It may be September, but it’s still warm. Time to take advantage of the second shoulder season of the year in my own slightly demented way. Back to posting around September 28.
Last month I’d gotten a tip from one of the usual sources detailing roadside oddities, so there I was, tooling down a road in rural Walworth County, Wisconsin. The sun was hot and the corn was high. My tip was solid. I pulled off the road and walked a little ways for a good look at the oddity. It is larger than most.


It’s called “Tin Man,” according to published sources, rising 45 feet and weighing in at 20 tons. The creators were two local men entertaining themselves. Looks are free from the road. If that’s not an authentic roadside attraction, I don’t know what is. I was careful to stay off the property, however.
“That statue stands tall in Robert Stewart’s home near Lake Geneva. In fact, it can be seen from about a mile away. It took him and his friend Shane Pope two years to make it,” WTMJ-TV reported in early 2021.
“The statue was built primarily out of scrap metal that Robert was able to collect, which includes the legs, the arms, and body of the statue. The torso is an old water tank that was used in the Pabst Brewery. However, the most iconic piece of the statue might be its Officer Big Mac head.” (I can add that its legs are hay conveyors.)
I’d taken the head for Mayor McCheese – that would make sense in Wisconsin – but actually it’s the lesser-known Officer Big Mac, whom I suppose worked for McCheese until a falling out in the 1980s. Or actually did he answer to Ronald McDonald? Though Ronald had no official title, it was clear he was calling the shots in McDonaldland. Anyway, there the officer is, atop a scrap-metal creation.
Tin Man had been visible from a distance. That raised arm looks a little — odd.

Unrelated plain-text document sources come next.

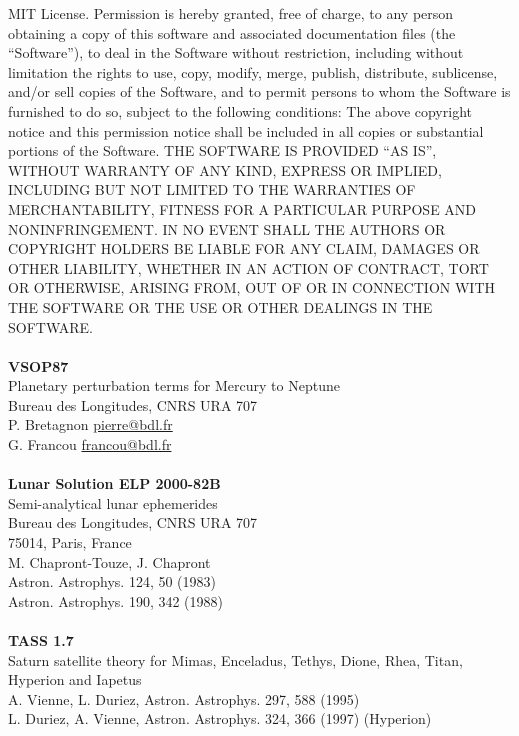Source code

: \documentclass[Orbiter User Manual.tex]{subfiles}
\begin{document}
MIT License. Permission is hereby granted, free of charge, to any person obtaining a copy of this software and associated documentation files (the ``Software''), to deal in the Software without restriction, including without limitation the rights to use, copy, modify, merge, publish, distribute, sublicense, and/or sell copies of the Software, and to permit persons to whom the Software is furnished to do so, subject to the following conditions: The above copyright notice and this permission notice shall be included in all copies or substantial portions of the Software. THE SOFTWARE IS PROVIDED ``AS IS'', WITHOUT WARRANTY OF ANY KIND, EXPRESS OR IMPLIED, INCLUDING BUT NOT LIMITED TO THE WARRANTIES OF MERCHANTABILITY, FITNESS FOR A PARTICULAR PURPOSE AND NONINFRINGEMENT. IN NO EVENT SHALL THE AUTHORS OR COPYRIGHT HOLDERS BE LIABLE FOR ANY CLAIM, DAMAGES OR OTHER LIABILITY, WHETHER IN AN ACTION OF CONTRACT, TORT OR OTHERWISE, ARISING FROM, OUT OF OR IN CONNECTION WITH THE SOFTWARE OR THE USE OR OTHER DEALINGS IN THE SOFTWARE.\\
\\
\textbf{VSOP87}\\
Planetary perturbation terms for Mercury to Neptune\\
Bureau des Longitudes, CNRS URA 707\\
P. Bretagnon \href{mailto:pierre@bdl.fr}{pierre@bdl.fr}\\
G. Francou \href{mailto:francou@bdl.fr}{francou@bdl.fr}\\
\\
\textbf{Lunar Solution ELP 2000-82B}\\
Semi-analytical lunar ephemerides\\
Bureau des Longitudes, CNRS URA 707\\
75014, Paris, France\\
M. Chapront-Touze, J. Chapront\\
Astron. Astrophys. 124, 50 (1983)\\
Astron. Astrophys. 190, 342 (1988)\\
\\
\textbf{TASS 1.7}\\
Saturn satellite theory for Mimas, Enceladus, Tethys, Dione, Rhea, Titan, Hyperion and Iapetus\\
A. Vienne, L. Duriez, Astron. Astrophys. 297, 588 (1995)\\
L. Duriez, A. Vienne, Astron. Astrophys. 324, 366 (1997) (Hyperion)\\
\\
\end{document}

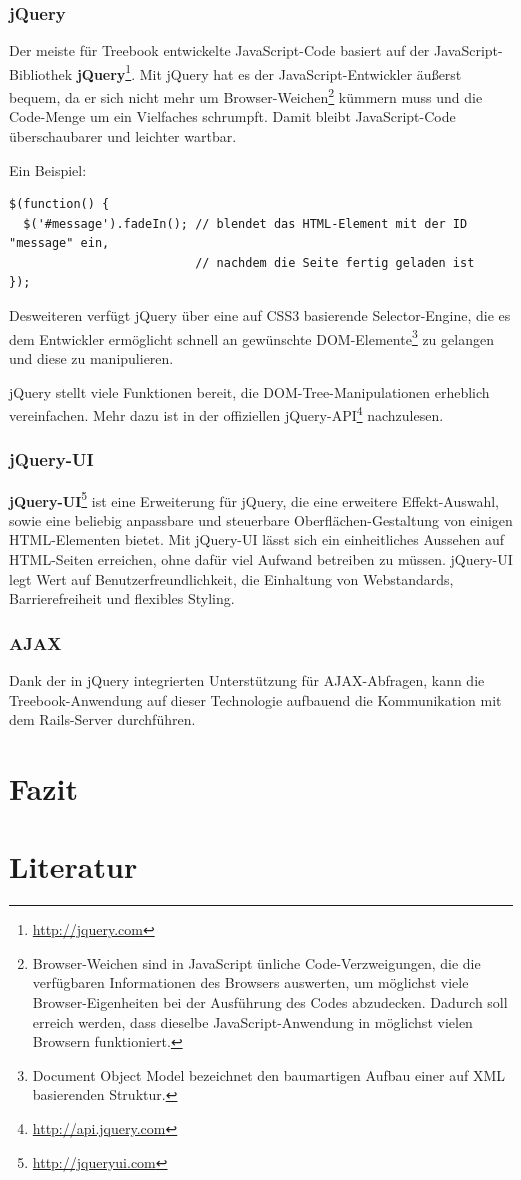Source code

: \documentclass[10pt,a4paper]{book}
\begin{document}
\subsection{jQuery}
Der meiste für Treebook entwickelte JavaScript-Code basiert auf der JavaScript-Bibliothek \textbf{jQuery}\footnote{\href{http://jquery.com}{http://jquery.com}}. Mit jQuery hat es der JavaScript-Entwickler äußerst bequem, da er sich nicht mehr um Browser-Weichen\footnote{Browser-Weichen sind in JavaScript ünliche Code-Verzweigungen, die die verfügbaren Informationen des Browsers auswerten, um möglichst viele Browser-Eigenheiten bei der Ausführung des Codes abzudecken. Dadurch soll erreich werden, dass dieselbe JavaScript-Anwendung in möglichst vielen Browsern funktioniert.} kümmern muss und die Code-Menge um ein Vielfaches schrumpft. Damit bleibt JavaScript-Code überschaubarer und leichter wartbar.

Ein Beispiel:

\begin{footnotesize}
\begin{verbatim}
$(function() {
  $('#message').fadeIn(); // blendet das HTML-Element mit der ID "message" ein,
                          // nachdem die Seite fertig geladen ist
});
\end{verbatim}
\end{footnotesize}

Desweiteren verfügt jQuery über eine auf CSS3 basierende Selector-Engine, die es dem Entwickler ermöglicht schnell an gewünschte DOM-Elemente\footnote{Document Object Model bezeichnet den baumartigen Aufbau einer auf XML basierenden Struktur.} zu gelangen und diese zu manipulieren.

jQuery stellt viele Funktionen bereit, die DOM-Tree-Manipulationen erheblich vereinfachen. Mehr dazu ist in der offiziellen jQuery-API\footnote{\href{http://api.jquery.com}{http://api.jquery.com}} nachzulesen.

\subsection{jQuery-UI}
\textbf{jQuery-UI}\footnote{\href{http://jqueryui.com}{http://jqueryui.com}} ist eine Erweiterung für jQuery, die eine erweitere Effekt-Auswahl, sowie eine beliebig anpassbare und steuerbare Oberflächen-Gestaltung von einigen HTML-Elementen bietet.
Mit jQuery-UI lässt sich ein einheitliches Aussehen auf HTML-Seiten erreichen, ohne dafür viel Aufwand betreiben zu müssen. jQuery-UI legt Wert auf Benutzerfreundlichkeit, die Einhaltung von Webstandards, Barrierefreiheit und flexibles Styling.

\subsection{AJAX}
Dank der in jQuery integrierten Unterstützung für AJAX-Abfragen, kann die Treebook-Anwendung auf dieser Technologie aufbauend die Kommunikation mit dem Rails-Server durchführen.
\chapter{Fazit}

\chapter{Literatur}
\end{document}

Let’s just say he’s waving at the occasional passersby on the road.

When I say rural, I mean rural.

Closer to Lake Geneva, in fact in Fontana, Wisconsin, is the Fontana Frog. I saw it the same warm summer day as the Tin Man.


Part of the long defunct Frog Hollow miniature golf course, according to Roadside America. Looks the part.
Not to be confused with another model frog to be seen in Fontana. Two giant frogs in one town. The world’s a peculiar place.